Peugeot F1 and Cosworth engines were in various states of rebuilding on a nearby workbench with surrounding shelves of other parts and spares. The entire facility was impressive. In a sport that is often known for super-secret technology and designs, walking around various Formula One cars with the benefit of full transparency and the LRS Formula staff to share interesting observations and answer questions was a great value-add for the day.
Returning to the track, the group enjoyed a gourmet lunch at the on-site restaurant and relished the chance to compare notes with each other and hear stories from the instructors. A sense of anticipation for the afternoon festivities permeated the chatter and the time for action arrived soon enough.
The program varied for each guest, as each could opt for more or fewer laps as part of their experience. Within the group, Francis was up first. His mount was a 1998 Benetton B198 raced in period by Alexander Wurz and Giancarlo Fisichella. In fact, Fisichella used the car to claim pole position at the 1998 Austrian Grand Prix, but braking problems precluded a finish. Equipped with a V-10 Renault/Mechachrome engine in 1998, the car is now powered by a 600bhp 3.5-liter V-8 Cosworth powerplant.

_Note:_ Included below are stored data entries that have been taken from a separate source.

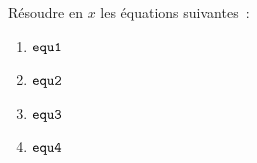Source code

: \documentclass[exercice]{thedocument}%
\begin{document}
%
Résoudre en $x$ les équations suivantes~:
\begin{enumerate}
    \item $\<equ1;$
    \item $\<equ2;$
    \item $\<equ3;$
    \item $\<equ4;$
\end{enumerate}
\end{document}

Francis recalls the feeling of approaching the car with helmet in hand. Everything was more pronounced than the Formula Renault 2.0 baby brother. The B198 had more aerodynamic features, big slick tires and more of a presence. After getting positioned in the car, he tried to think ahead about how to approach his laps. Driving a Formula One car requires walking a balance between respecting the car and controlling it. Being either too timid or too reckless will not work.
With no on-board starter, the crew needed to fire up the beast with an external starter. Of course, that also meant that a spin and stall out on course would cause an embarrassing wait to be rescued since the car couldn’t be re-fired on its own. The highly sensitive accelerator required a gentle touch to avoid stalling or over-revving at the launch and the progressive clutch required a cautious release for 10 meters or so before the car rolled out into pit lane towards the track.
The B198 featured an electronic dash with a digital gear display and shift lights to encourage upshifts at the proper points and intervene to avoid overrevs. Like the Formula Renault, the driver pins the accelerator and uses the paddles to shift up through the gears without lifting.
Tire size was one unique difference compared to the Formula Renault car. The staff warned that the rears were significantly larger than the fronts, so care was required when pointing the car through corners to avoid cutting the apex too closely. The brakes also required care, needing much more pedal pressure than the Formula Renault car but stopping much more quickly. Building proper temperature is the key for getting the tires and brakes into an operating window and it took two warm-up laps before letting the car off the leash.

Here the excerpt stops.